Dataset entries
▬▬▬
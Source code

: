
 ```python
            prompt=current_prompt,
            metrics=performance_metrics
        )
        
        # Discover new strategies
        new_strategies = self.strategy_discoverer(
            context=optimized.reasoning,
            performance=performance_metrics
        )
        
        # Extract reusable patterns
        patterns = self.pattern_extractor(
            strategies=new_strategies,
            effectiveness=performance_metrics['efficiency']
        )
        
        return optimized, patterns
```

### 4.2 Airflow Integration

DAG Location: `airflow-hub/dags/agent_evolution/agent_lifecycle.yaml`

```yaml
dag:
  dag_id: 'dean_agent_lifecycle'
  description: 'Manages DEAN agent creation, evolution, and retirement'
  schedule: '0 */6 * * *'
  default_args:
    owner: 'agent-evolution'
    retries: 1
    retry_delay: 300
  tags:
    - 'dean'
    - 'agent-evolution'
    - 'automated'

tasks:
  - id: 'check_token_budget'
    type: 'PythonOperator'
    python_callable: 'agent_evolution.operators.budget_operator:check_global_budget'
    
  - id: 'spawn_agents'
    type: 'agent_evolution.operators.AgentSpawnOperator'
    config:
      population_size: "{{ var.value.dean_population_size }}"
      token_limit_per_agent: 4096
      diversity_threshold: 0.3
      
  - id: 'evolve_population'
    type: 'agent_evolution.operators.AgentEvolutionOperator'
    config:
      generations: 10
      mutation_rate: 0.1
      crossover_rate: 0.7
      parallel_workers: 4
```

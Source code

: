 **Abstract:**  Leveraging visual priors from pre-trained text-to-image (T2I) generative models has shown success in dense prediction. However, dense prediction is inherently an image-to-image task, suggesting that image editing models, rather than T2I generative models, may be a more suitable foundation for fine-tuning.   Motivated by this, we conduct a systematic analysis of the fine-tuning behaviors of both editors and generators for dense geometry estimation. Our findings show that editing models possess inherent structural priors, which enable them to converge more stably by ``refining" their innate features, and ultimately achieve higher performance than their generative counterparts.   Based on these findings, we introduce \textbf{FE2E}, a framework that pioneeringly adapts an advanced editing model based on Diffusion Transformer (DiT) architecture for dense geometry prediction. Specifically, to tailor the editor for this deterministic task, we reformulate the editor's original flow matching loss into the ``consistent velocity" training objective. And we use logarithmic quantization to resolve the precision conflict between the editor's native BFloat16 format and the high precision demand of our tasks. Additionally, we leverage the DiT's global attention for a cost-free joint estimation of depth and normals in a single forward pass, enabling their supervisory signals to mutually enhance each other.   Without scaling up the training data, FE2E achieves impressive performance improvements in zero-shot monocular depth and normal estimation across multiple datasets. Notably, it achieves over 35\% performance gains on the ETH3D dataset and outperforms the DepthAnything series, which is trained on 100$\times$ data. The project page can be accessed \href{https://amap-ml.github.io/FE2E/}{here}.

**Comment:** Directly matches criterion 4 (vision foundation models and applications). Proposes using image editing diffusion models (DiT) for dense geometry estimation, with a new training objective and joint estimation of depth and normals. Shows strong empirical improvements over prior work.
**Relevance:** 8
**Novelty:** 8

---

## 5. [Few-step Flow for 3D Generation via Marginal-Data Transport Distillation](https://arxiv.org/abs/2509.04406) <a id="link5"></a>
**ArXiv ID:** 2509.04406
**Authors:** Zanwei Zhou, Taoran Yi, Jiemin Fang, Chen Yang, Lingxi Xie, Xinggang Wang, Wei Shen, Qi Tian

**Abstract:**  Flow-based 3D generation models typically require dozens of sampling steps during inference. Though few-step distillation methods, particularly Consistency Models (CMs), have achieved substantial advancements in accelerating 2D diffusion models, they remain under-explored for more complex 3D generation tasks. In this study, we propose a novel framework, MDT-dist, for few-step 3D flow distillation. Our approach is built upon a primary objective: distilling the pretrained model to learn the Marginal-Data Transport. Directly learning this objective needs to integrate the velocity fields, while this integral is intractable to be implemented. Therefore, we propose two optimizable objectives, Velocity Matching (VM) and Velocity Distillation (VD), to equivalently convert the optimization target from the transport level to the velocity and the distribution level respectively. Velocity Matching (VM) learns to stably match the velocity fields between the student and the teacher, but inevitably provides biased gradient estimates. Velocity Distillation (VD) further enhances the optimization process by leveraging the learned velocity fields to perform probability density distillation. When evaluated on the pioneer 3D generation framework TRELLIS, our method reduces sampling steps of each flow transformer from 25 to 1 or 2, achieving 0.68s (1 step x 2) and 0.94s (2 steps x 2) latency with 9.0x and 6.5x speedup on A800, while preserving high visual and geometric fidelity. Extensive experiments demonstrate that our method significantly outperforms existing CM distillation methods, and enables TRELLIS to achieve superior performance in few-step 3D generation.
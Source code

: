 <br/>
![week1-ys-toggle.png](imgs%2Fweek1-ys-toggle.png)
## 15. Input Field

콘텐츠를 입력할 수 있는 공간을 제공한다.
▬▬▬
Please go through the entries and show every line with the word "optimized".

▸ SOLUTION TO THE PROBLEM:
            context=optimized.reasoning,
        return optimized, patterns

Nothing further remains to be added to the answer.